_RECORDS_:
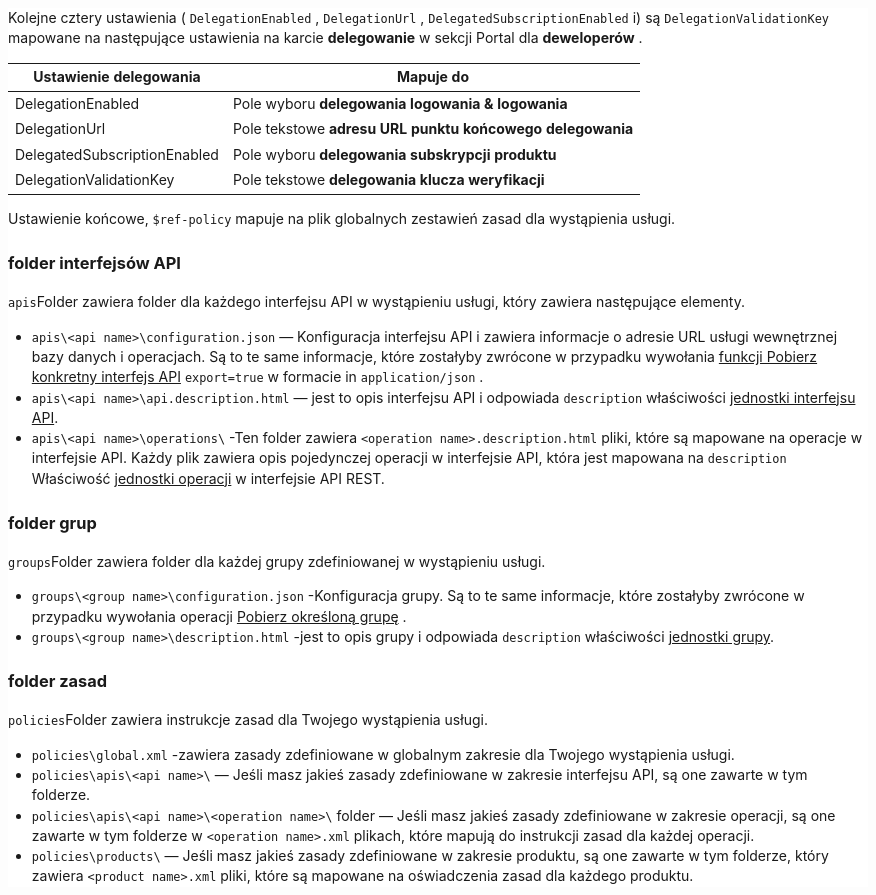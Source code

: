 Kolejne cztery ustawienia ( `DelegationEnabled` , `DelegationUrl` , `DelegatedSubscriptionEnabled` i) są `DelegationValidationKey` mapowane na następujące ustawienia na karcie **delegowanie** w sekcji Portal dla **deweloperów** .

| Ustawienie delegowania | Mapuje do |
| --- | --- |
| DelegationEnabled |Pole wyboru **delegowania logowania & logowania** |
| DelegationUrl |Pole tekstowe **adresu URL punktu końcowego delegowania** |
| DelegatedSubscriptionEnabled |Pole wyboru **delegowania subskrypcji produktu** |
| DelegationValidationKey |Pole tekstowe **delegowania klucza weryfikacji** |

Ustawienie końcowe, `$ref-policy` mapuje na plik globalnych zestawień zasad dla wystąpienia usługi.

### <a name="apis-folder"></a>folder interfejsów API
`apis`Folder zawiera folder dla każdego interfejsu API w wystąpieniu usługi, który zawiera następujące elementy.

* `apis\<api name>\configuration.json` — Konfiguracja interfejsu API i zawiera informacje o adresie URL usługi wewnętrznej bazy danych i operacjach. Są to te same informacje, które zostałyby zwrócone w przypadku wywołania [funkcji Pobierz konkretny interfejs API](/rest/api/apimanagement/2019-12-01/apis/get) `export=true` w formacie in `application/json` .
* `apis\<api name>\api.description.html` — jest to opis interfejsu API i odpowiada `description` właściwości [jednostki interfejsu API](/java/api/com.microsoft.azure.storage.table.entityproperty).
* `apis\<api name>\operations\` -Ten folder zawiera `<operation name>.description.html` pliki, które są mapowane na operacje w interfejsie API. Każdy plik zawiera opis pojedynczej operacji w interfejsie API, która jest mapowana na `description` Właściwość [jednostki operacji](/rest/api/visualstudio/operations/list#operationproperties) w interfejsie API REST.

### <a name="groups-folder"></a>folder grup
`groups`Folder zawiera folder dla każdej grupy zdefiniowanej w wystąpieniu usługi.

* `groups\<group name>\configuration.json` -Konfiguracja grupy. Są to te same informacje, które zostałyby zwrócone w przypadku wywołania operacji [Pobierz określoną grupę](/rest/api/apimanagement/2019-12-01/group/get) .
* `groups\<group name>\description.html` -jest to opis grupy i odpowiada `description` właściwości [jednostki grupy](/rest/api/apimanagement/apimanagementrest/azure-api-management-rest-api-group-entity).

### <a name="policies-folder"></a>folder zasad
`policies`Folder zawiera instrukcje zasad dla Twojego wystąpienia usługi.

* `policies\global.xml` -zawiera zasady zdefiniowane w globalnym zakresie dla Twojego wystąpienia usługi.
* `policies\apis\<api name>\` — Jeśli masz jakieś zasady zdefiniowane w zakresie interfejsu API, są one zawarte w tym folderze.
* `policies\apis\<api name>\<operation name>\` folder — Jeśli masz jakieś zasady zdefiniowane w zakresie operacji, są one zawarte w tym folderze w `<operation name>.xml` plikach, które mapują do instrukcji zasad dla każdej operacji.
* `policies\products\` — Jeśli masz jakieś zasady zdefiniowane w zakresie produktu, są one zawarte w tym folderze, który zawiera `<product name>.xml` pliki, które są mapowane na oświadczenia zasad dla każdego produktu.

_TASK REQUIREMENTS_:
An answer is complete only when it holds every line above containing the string "Ustawienie".

_SOLUTION BELOW_:
| Ustawienie delegowania | Mapuje do |
Ustawienie końcowe, `$ref-policy` mapuje na plik globalnych zestawień zasad dla wystąpienia usługi.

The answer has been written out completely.